Trust me, I was in the same boat you are. I thought for sure that condoms and birth control ended any chance of pregnancy. I got a real smack in the face when my wife and I went to a fertility clinic and they told us what I'm telling you.

The figures derive from reliable government sources. Properly used birth control pills are .3% effective, with condom use in addition, the chance of pregnancy is miniscule.

You are misunderstanding how the effectiveness figures work, much like a deluded gambler. The odds don't accumulate, they are the same everytime.

Also, we allow and encourage risky behavior by teens routinely including football playing, mountain climbing, sailing etc. We don't simply tell kids not to do these things, we train them on how to do them safely and we provide them with safety equipment. Sex should be handled the same way: without all the superstition, hypocrisy, preaching and misleading scare tactics which are proven to be counter productive.
 
Disagree, Parents and society have failed, they glorify sex in immoral ways, that is the problem.

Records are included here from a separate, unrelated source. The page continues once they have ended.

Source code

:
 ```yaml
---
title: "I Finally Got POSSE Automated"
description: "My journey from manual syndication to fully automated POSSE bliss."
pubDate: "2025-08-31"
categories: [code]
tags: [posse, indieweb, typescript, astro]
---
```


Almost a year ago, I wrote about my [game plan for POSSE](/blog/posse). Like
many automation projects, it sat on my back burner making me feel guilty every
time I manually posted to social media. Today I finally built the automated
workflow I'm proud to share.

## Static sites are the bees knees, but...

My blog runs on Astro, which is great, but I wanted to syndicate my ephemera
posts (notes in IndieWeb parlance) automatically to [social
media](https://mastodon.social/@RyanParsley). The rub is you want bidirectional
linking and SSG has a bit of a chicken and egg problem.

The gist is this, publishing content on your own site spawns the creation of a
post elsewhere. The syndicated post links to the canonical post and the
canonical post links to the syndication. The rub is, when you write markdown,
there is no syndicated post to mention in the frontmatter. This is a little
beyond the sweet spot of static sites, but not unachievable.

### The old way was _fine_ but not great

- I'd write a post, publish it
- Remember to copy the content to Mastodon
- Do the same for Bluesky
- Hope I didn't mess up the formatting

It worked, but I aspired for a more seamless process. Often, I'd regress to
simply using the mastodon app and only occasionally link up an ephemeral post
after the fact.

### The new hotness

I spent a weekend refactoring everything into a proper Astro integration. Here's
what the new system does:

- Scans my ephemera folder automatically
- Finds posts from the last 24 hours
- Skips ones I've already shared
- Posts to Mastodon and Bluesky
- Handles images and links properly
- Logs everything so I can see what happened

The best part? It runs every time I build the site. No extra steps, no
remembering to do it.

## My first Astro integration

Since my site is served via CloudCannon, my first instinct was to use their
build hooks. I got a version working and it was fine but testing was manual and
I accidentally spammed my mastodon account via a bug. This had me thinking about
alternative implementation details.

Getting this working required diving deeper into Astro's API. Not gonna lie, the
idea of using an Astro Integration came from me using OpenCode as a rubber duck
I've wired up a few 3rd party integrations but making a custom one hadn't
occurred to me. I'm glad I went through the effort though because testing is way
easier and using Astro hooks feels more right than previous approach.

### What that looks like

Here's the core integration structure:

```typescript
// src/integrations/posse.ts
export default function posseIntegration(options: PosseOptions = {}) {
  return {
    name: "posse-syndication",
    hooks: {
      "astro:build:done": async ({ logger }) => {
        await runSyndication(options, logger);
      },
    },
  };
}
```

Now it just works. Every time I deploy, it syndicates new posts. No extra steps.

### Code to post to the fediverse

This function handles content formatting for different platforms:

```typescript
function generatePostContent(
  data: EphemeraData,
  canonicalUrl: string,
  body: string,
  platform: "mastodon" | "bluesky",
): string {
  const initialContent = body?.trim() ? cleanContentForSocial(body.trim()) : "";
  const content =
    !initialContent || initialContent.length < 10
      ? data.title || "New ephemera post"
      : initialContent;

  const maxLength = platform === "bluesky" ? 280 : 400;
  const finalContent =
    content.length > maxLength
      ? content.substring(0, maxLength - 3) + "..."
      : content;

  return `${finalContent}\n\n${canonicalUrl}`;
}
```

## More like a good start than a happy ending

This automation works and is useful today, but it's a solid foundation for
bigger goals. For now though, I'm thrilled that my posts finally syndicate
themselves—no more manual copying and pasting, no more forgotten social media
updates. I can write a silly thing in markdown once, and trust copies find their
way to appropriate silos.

Its fine to have that opinion, but it is even more immoral to prevent kids from having easy access to the tools for having safer sex, when it has been proven that it will not stop them from doing it anyways. The consequences of such ignorance and self righteousness are deadly.
 
Its fine to have that opinion, but it is even more immoral to prevent kids from having easy access to the tools for having safer sex, when it has been proven that it will not stop them from doing it anyways. The consequences of such ignorance and self righteousness are deadly.

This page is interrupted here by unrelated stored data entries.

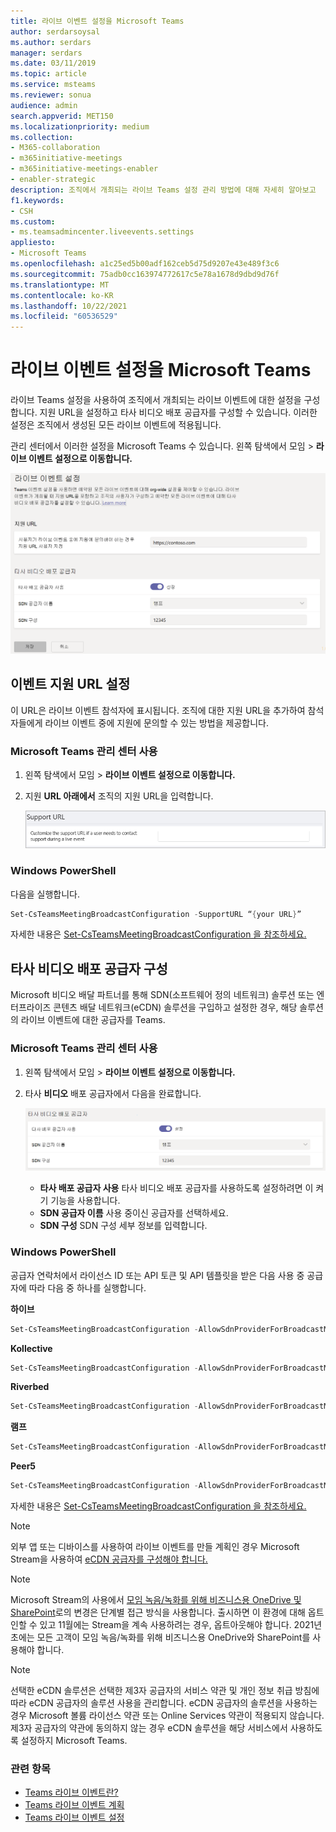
 ```yaml
---
title: 라이브 이벤트 설정을 Microsoft Teams
author: serdarsoysal
ms.author: serdars
manager: serdars
ms.date: 03/11/2019
ms.topic: article
ms.service: msteams
ms.reviewer: sonua
audience: admin
search.appverid: MET150
ms.localizationpriority: medium
ms.collection:
- M365-collaboration
- m365initiative-meetings
- m365initiative-meetings-enabler
- enabler-strategic
description: 조직에서 개최되는 라이브 Teams 설정 관리 방법에 대해 자세히 알아보고
f1.keywords:
- CSH
ms.custom:
- ms.teamsadmincenter.liveevents.settings
appliesto:
- Microsoft Teams
ms.openlocfilehash: a1c25ed5b00adf162ceb5d75d9207e43e489f3c6
ms.sourcegitcommit: 75adb0cc163974772617c5e78a1678d9dbd9d76f
ms.translationtype: MT
ms.contentlocale: ko-KR
ms.lasthandoff: 10/22/2021
ms.locfileid: "60536529"
---
```

# <a name="configure-live-event-settings-in-microsoft-teams"></a>라이브 이벤트 설정을 Microsoft Teams

라이브 Teams 설정을 사용하여 조직에서 개최되는 라이브 이벤트에 대한 설정을 구성합니다. 지원 URL을 설정하고 타사 비디오 배포 공급자를 구성할 수 있습니다. 이러한 설정은 조직에서 생성된 모든 라이브 이벤트에 적용됩니다.

관리 센터에서 이러한 설정을 Microsoft Teams 수 있습니다. 왼쪽 탐색에서 모임   >  **라이브 이벤트 설정으로 이동합니다.**

![라이브 Teams 설정의 스크린샷입니다.](../media/teams-live-events-settings-new.png "관리 센터에서 Teams 수 있는 라이브 이벤트 설정의 스크린샷을 Microsoft Teams 있습니다.")

## <a name="set-up-event-support-url"></a>이벤트 지원 URL 설정

이 URL은 라이브 이벤트 참석자에 표시됩니다. 조직에 대한 지원 URL을 추가하여 참석자들에게 라이브 이벤트 중에 지원에 문의할 수 있는 방법을 제공합니다.

### <a name="using-the-microsoft-teams-admin-center"></a>Microsoft Teams 관리 센터 사용

1. 왼쪽 탐색에서 모임   >  **라이브 이벤트 설정으로 이동합니다.**
2. 지원 **URL 아래에서** 조직의 지원 URL을 입력합니다.

    ![관리 센터에서 라이브 이벤트에 대한 URL 설정을 지원합니다.](../media/teams-live-events-settings-supporturl.png "라이브 이벤트에 대한 지원 URL Teams 스크린샷")

### <a name="using-windows-powershell"></a>Windows PowerShell

다음을 실행합니다.

```PowerShell
Set-CsTeamsMeetingBroadcastConfiguration -SupportURL “{your URL}”
```
자세한 내용은 [Set-CsTeamsMeetingBroadcastConfiguration 을 참조하세요.](/powershell/module/skype/set-csteamsmeetingbroadcastconfiguration?view=skype-ps&preserve-view=true)
## <a name="configure-a-third-party-video-distribution-provider"></a>타사 비디오 배포 공급자 구성 

Microsoft 비디오 배달 파트너를 통해 SDN(소프트웨어 정의 네트워크) 솔루션 또는 엔터프라이즈 콘텐츠 배달 네트워크(eCDN) 솔루션을 구입하고 설정한 경우, 해당 솔루션의 라이브 이벤트에 대한 공급자를 Teams. 

### <a name="using-the-microsoft-teams-admin-center"></a>Microsoft Teams 관리 센터 사용

1. 왼쪽 탐색에서 모임   >  **라이브 이벤트 설정으로 이동합니다.**
2. 타사 **비디오** 배포 공급자에서 다음을 완료합니다. 

    ![관리 센터의 타사 비디오 배포 공급자 설정입니다.](../media/teams-live-events-settings-distribution-provider-new.png "라이브 이벤트에 대한 타사 비디오 배포 공급자 설정의 스크린샷")

    - **타사 배포 공급자 사용** 타사 비디오 배포 공급자를 사용하도록 설정하려면 이 켜기 기능을 사용합니다.
    - **SDN 공급자 이름** 사용 중이신 공급자를 선택하세요.
    - **SDN 구성** SDN 구성 세부 정보를 입력합니다.
        
### <a name="using-windows-powershell"></a>Windows PowerShell
공급자 연락처에서 라이선스 ID 또는 API 토큰 및 API 템플릿을 받은 다음 사용 중 공급자에 따라 다음 중 하나를 실행합니다.

**하이브** 
```PowerShell
Set-CsTeamsMeetingBroadcastConfiguration -AllowSdnProviderForBroadcastMeeting $True -SdnProviderName hive -SdnLicenseId {license ID GUID provided by Hive} -SdnApiTemplateUrl “{API template URL provided by Hive}”
```
**Kollective** 
```PowerShell
Set-CsTeamsMeetingBroadcastConfiguration -AllowSdnProviderForBroadcastMeeting $True -SdnProviderName kollective -SdnApiTemplateUrl "{API template URL provided by Kollective}" -SdnApiToken {API token GUID provided by Kollective}
```
**Riverbed** 
```PowerShell
Set-CsTeamsMeetingBroadcastConfiguration -AllowSdnProviderForBroadcastMeeting $True -SdnProviderName riverbed -SdnApiTemplateUrl "{API template URL provided by Riverbed}" -SdnApiToken {API token GUID provided by Riverbed}
```
**램프** 
```PowerShell
Set-CsTeamsMeetingBroadcastConfiguration -AllowSdnProviderForBroadcastMeeting $True -SdnProviderName ramp -SdnRuntimeConfiguration "{Configuration provided by RAMP}"
```
**Peer5**
```PowerShell
Set-CsTeamsMeetingBroadcastConfiguration -AllowSdnProviderForBroadcastMeeting $True -SdnProviderName peer5 -SdnLicenseId {peer5CustomerId}
```

자세한 내용은 [Set-CsTeamsMeetingBroadcastConfiguration 을 참조하세요.](/powershell/module/skype/set-csteamsmeetingbroadcastconfiguration?view=skype-ps&preserve-view=true)

> [!NOTE]
> 외부 앱 또는 디바이스를 사용하여 라이브 이벤트를 만들 계획인 경우 Microsoft Stream을 사용하여 [eCDN 공급자를 구성해야 합니다.](/stream/network-caching) 

>[!Note]
> Microsoft Stream의 사용에서 [모임 녹음/녹화를 위해 비즈니스용 OneDrive 및 SharePoint](../tmr-meeting-recording-change.md)로의 변경은 단계별 접근 방식을 사용합니다. 출시하면 이 환경에 대해 옵트인할 수 있고 11월에는 Stream을 계속 사용하려는 경우, 옵트아웃해야 합니다. 2021년 초에는 모든 고객이 모임 녹음/녹화를 위해 비즈니스용 OneDrive와 SharePoint를 사용해야 합니다.

>[!Note]
> 선택한 eCDN 솔루션은 선택한 제3자 공급자의 서비스 약관 및 개인 정보 취급 방침에 따라 eCDN 공급자의 솔루션 사용을 관리합니다. eCDN 공급자의 솔루션을 사용하는 경우 Microsoft 볼륨 라이선스 약관 또는 Online Services 약관이 적용되지 않습니다. 제3자 공급자의 약관에 동의하지 않는 경우 eCDN 솔루션을 해당 서비스에서 사용하도록 설정하지 Microsoft Teams.

### <a name="related-topics"></a>관련 항목
- [Teams 라이브 이벤트란?](what-are-teams-live-events.md)
- [Teams 라이브 이벤트 계획](plan-for-teams-live-events.md)
- [Teams 라이브 이벤트 설정](set-up-for-teams-live-events.md)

Not true actually. If kids had to live with consequences, they might actually think twice.
 
I agree because of the reason you posted, however, all hell will break loose because state intervention won't be looked on lightly by a lot of people. I think at those ages ...parents who won't even discuss sex with their kids will be pissed at a public school becoming contraceptive distributors without the parents signing a permission form.

You are right about how this would play out politically in many places. Unfortunately too many people in the USA are misinformed, superstitious/religious and terrified of sex, especially when it involves their own kids. People need to put aside their fears, look at the statistics and deal with the issue rationally.
 
Not true actually. If kids had to live with consequences, they might actually think twice.

1. If negative consequences are easily prevented, they are not consequences.

2. People who keep prevention techniques from kids are punsihing them because they disapprove of their behavior, not because the consequences are genuine. (since they are preventable)

3. A kid living with some of the potential consequences-unintended pregnancy or AIDS may have their life ruined. To deliberately make negative outcomes more likely for religious reasons is little different from the Taliban's practice of stoning people for having sex.

Would you consider it moral for me to keep safety equipment away from teen mountain climbers because I disapprove of mountain climbing?
 
1. If negative consequences are easily prevented, they are not consequences.

2. People who keep prevention techniques from kids are punsihing them because they disapprove of their behavior, not because the consequences are genuine. (since they are preventable)

3. A kid living with some of the potential consequences-unintended pregnancy or AIDS may have their life ruined. To deliberately make negative outcomes more likely for religious reasons is little different from the Taliban's practice of stoning people for having sex.

Would you consider it moral for me to keep safety equipment away from teen mountain climbers because I disapprove of mountain climbing?

It is much more than religious reasons. It has psychological impact on teens who have sex without thinking about it because it seems "fun". And you are correct, it is preventable by absitnence. Good call.